On the basis of our experience, we advise institutional review boards to consider the following issues when examining research protocols that involve drug discontinuation in children and adolescents with schizophrenia. First, criteria should be specified in the protocol for the termination of the drug washout period with patients who experience a worsening of their symptoms. In contrast to research involving adult schizophrenic patients, where there is less assurance of adequate decision-making capacity to give informed consent, pediatric patients have guardians who are capable of giving informed consent. However, to ensure that guardians (and study participants) fully understand the risks associated with drug discontinuation, they should be referred to the child’s physician to discuss the risks and benefits involved in research participation before admission. In addition, before the drug washout period, education for patients and their guardians should be provided to help prepare them for this procedure.
It is debatable whether children and adolescents with a history of aggression or self-injurious behavior and psychotic symptoms should be included in drug-free research. If it is necessary to involve these patients, then additional safeguards are indicated, such as physical restriction of these patients to hospital grounds, additional structure to their daily routine, a tight behavior modification and reward system, a physical environment that is free of dangerous items, and adjunctive benzodiazepines, as needed.

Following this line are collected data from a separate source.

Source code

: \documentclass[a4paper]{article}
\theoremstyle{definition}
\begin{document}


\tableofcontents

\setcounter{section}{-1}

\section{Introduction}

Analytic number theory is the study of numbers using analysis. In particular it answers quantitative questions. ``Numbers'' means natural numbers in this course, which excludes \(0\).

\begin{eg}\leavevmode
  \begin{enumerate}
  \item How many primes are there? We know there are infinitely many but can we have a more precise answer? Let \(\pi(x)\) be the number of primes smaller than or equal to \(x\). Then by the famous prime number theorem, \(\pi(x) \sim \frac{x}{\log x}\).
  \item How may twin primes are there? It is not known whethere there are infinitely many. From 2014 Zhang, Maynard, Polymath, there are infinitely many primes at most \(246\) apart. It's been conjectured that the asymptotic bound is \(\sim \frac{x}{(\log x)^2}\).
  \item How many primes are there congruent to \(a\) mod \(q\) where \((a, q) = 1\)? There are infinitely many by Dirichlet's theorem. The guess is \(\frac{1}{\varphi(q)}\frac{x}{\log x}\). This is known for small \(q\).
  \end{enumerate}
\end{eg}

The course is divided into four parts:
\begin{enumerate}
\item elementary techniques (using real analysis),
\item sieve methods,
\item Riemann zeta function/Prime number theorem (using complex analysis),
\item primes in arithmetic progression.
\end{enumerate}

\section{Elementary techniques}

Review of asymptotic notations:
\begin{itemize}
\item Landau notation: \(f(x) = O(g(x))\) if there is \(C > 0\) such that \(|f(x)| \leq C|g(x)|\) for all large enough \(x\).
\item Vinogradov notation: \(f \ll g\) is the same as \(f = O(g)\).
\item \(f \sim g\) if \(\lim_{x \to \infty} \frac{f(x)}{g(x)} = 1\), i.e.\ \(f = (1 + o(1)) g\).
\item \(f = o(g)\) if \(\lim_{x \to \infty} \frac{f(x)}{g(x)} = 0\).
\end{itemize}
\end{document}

For nursing and physician staff, routine meetings to formulate treatment plans and the involvement of outside consultants are helpful for children whose continued participation in research poses complex ethical dilemmas.
In our experience, a short drug-free evaluation for diagnostically complex children with psychotic symptoms on an inpatient unit may be beneficial to more fully understand the factors that contribute to a child’s treatment-refractory illness. The important information gained from these diagnostic evaluations justifies the need for clinicians who may not necessarily have the benefit of adequate information before admission to have the opportunity to observe severely disturbed children and adolescents without medication.